Inspired by the problem of inferring gene networks associated with the host response to infectious diseases, a new framework for discriminative factor models is developed. Bayesian shrinkage priors are employed to impose (near) sparsity on the factor loadings, while non-parametric techniques are utilized to infer the number of factors needed to represent the data. Two discriminative Bayesian loss functions are investigated, i.e. the logistic log-loss and the max-margin hinge loss. Efficient mean-field variational Bayesian inference and Gibbs sampling are implemented. To address large-scale datasets, an online version of variational Bayes is also developed. Experimental results on two real world microarray-based gene expression datasets show that the proposed framework achieves comparatively superior classification performance, with model interpretation delivered via pathway association analysis.
Background
From a statistical-modeling perspective, gene expression analysis can be roughly divided into two phases: exploration and prediction. In the former, the practitioner attempts to get a general understanding of a dataset by modeling its variability in an interpretable way, such that the inferred model can serve as a feature extractor and hypotheses generating mechanism of the underlying biological processes. Factor models are among the most widely employed techniques for exploratory gene expression analysis [1, 2], with principal component analysis a popular special case [3]. Predictive modeling, on the other hand, is concerned with finding a relationship between gene expression and phenotypes, that can be generalized to unseen samples. Examples of predictive models include classification methods like logistic regression and support vector machines [4, 5].

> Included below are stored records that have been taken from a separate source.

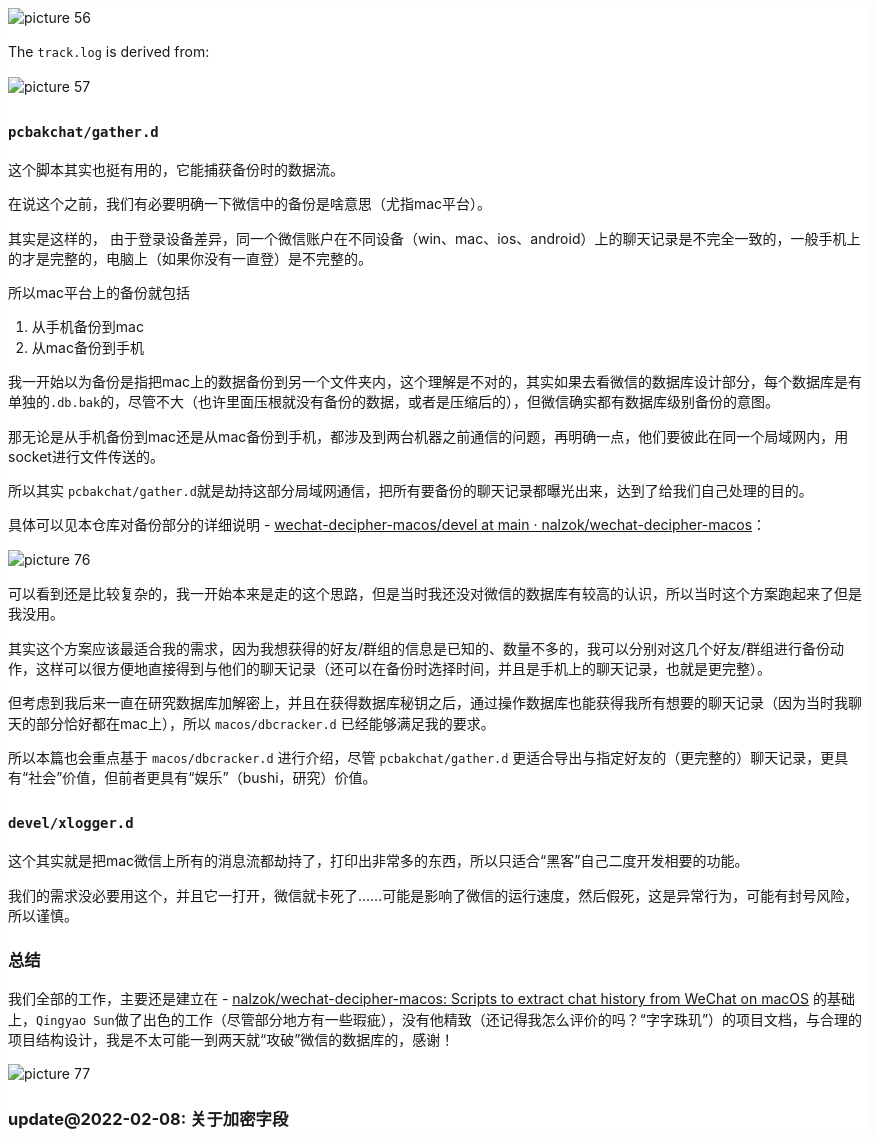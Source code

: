 ![picture 56](https://mark-vue-oss.oss-cn-hangzhou.aliyuncs.com/mac-wechat-hack-1644082727437-9dff122b852aacc64580230804b033baf509e62fd1266f8b4d682369ff172228.png)  

The `track.log` is derived from:

![picture 57](https://mark-vue-oss.oss-cn-hangzhou.aliyuncs.com/mac-wechat-hack-1644082780616-f364e35190d91279aa6dd8346429605b7bbc93b8baae3c33a2b6487cd94dfd74.png)  

### `pcbakchat/gather.d`

这个脚本其实也挺有用的，它能捕获备份时的数据流。

在说这个之前，我们有必要明确一下微信中的备份是啥意思（尤指mac平台）。

其实是这样的， 由于登录设备差异，同一个微信账户在不同设备（win、mac、ios、android）上的聊天记录是不完全一致的，一般手机上的才是完整的，电脑上（如果你没有一直登）是不完整的。

所以mac平台上的备份就包括

1. 从手机备份到mac
2. 从mac备份到手机

我一开始以为备份是指把mac上的数据备份到另一个文件夹内，这个理解是不对的，其实如果去看微信的数据库设计部分，每个数据库是有单独的`.db.bak`的，尽管不大（也许里面压根就没有备份的数据，或者是压缩后的），但微信确实都有数据库级别备份的意图。

那无论是从手机备份到mac还是从mac备份到手机，都涉及到两台机器之前通信的问题，再明确一点，他们要彼此在同一个局域网内，用socket进行文件传送的。

所以其实 `pcbakchat/gather.d`就是劫持这部分局域网通信，把所有要备份的聊天记录都曝光出来，达到了给我们自己处理的目的。

具体可以见本仓库对备份部分的详细说明 - [wechat-decipher-macos/devel at main · nalzok/wechat-decipher-macos](https://github.com/nalzok/wechat-decipher-macos/tree/main/devel)：

![picture 76](https://mark-vue-oss.oss-cn-hangzhou.aliyuncs.com/mac-wechat-hack-1644130960943-7e25936bcc8028c4eb34ffc5a2c09900211965a997718ded3f559f7fc6a7ae21.png)  

可以看到还是比较复杂的，我一开始本来是走的这个思路，但是当时我还没对微信的数据库有较高的认识，所以当时这个方案跑起来了但是我没用。

其实这个方案应该最适合我的需求，因为我想获得的好友/群组的信息是已知的、数量不多的，我可以分别对这几个好友/群组进行备份动作，这样可以很方便地直接得到与他们的聊天记录（还可以在备份时选择时间，并且是手机上的聊天记录，也就是更完整）。

但考虑到我后来一直在研究数据库加解密上，并且在获得数据库秘钥之后，通过操作数据库也能获得我所有想要的聊天记录（因为当时我聊天的部分恰好都在mac上），所以 `macos/dbcracker.d` 已经能够满足我的要求。

所以本篇也会重点基于 `macos/dbcracker.d` 进行介绍，尽管 `pcbakchat/gather.d` 更适合导出与指定好友的（更完整的）聊天记录，更具有“社会”价值，但前者更具有“娱乐”（bushi，研究）价值。

### `devel/xlogger.d`

这个其实就是把mac微信上所有的消息流都劫持了，打印出非常多的东西，所以只适合“黑客”自己二度开发相要的功能。

我们的需求没必要用这个，并且它一打开，微信就卡死了……可能是影响了微信的运行速度，然后假死，这是异常行为，可能有封号风险，所以谨慎。

### 总结

我们全部的工作，主要还是建立在 - [nalzok/wechat-decipher-macos: Scripts to extract chat history from WeChat on macOS](https://github.com/nalzok/wechat-decipher-macos) 的基础上，`Qingyao Sun`做了出色的工作（尽管部分地方有一些瑕疵），没有他精致（还记得我怎么评价的吗？“字字珠玑”）的项目文档，与合理的项目结构设计，我是不太可能一到两天就“攻破”微信的数据库的，感谢！

![picture 77](https://mark-vue-oss.oss-cn-hangzhou.aliyuncs.com/mac-wechat-hack-1644131537140-b4113df9c6055f65ec8d2cd43d0423a9246884e02b0d9379c85db0315f91c831.png)  

### update@2022-02-08: 关于加密字段
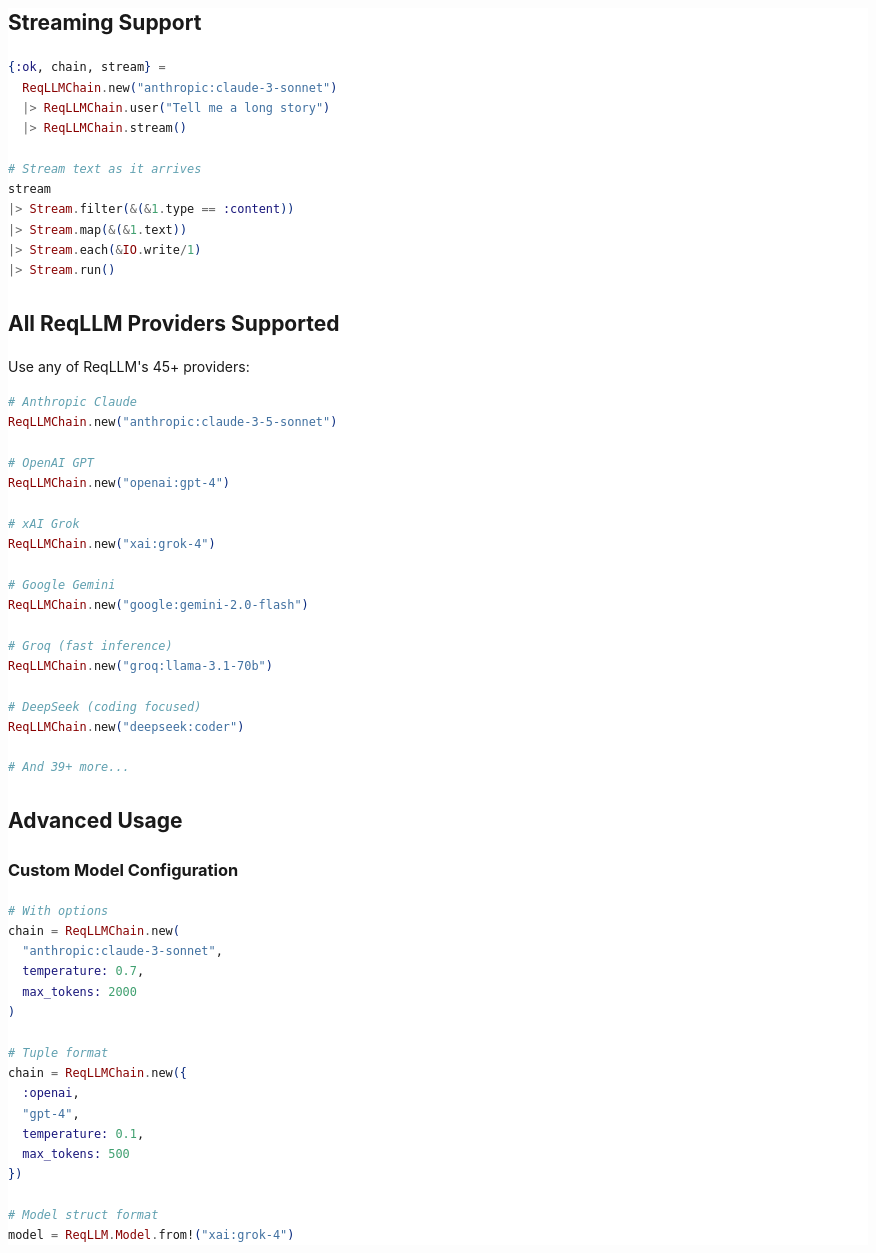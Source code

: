 ## Streaming Support

```elixir
{:ok, chain, stream} =
  ReqLLMChain.new("anthropic:claude-3-sonnet")
  |> ReqLLMChain.user("Tell me a long story")
  |> ReqLLMChain.stream()

# Stream text as it arrives
stream
|> Stream.filter(&(&1.type == :content))
|> Stream.map(&(&1.text))
|> Stream.each(&IO.write/1)
|> Stream.run()
```

## All ReqLLM Providers Supported

Use any of ReqLLM's 45+ providers:

```elixir
# Anthropic Claude
ReqLLMChain.new("anthropic:claude-3-5-sonnet")

# OpenAI GPT
ReqLLMChain.new("openai:gpt-4")

# xAI Grok  
ReqLLMChain.new("xai:grok-4")

# Google Gemini
ReqLLMChain.new("google:gemini-2.0-flash")

# Groq (fast inference)
ReqLLMChain.new("groq:llama-3.1-70b")

# DeepSeek (coding focused)
ReqLLMChain.new("deepseek:coder")

# And 39+ more...
```

## Advanced Usage

### Custom Model Configuration

```elixir
# With options
chain = ReqLLMChain.new(
  "anthropic:claude-3-sonnet",
  temperature: 0.7,
  max_tokens: 2000
)

# Tuple format
chain = ReqLLMChain.new({
  :openai, 
  "gpt-4",
  temperature: 0.1,
  max_tokens: 500
})

# Model struct format
model = ReqLLM.Model.from!("xai:grok-4")
```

Factor models infer a latent covariance structure among the genes or biomarkers, with data modeled as generated from a noisy low-rank matrix factorization, manifested in terms of a loadings matrix and a factor scores matrix. Different specifications for these matrices give rise to special cases of factor models, such as principal components analysis [6], nonnegative matrix factorization [7], independent component analysis [8], and sparse factor models [1]. Factor models employing a sparse factor loadings matrix are of significant interest in gene-expression analysis, as the nonzero elements in the loadings matrix may be interpreted as correlated gene networks [1, 2, 9].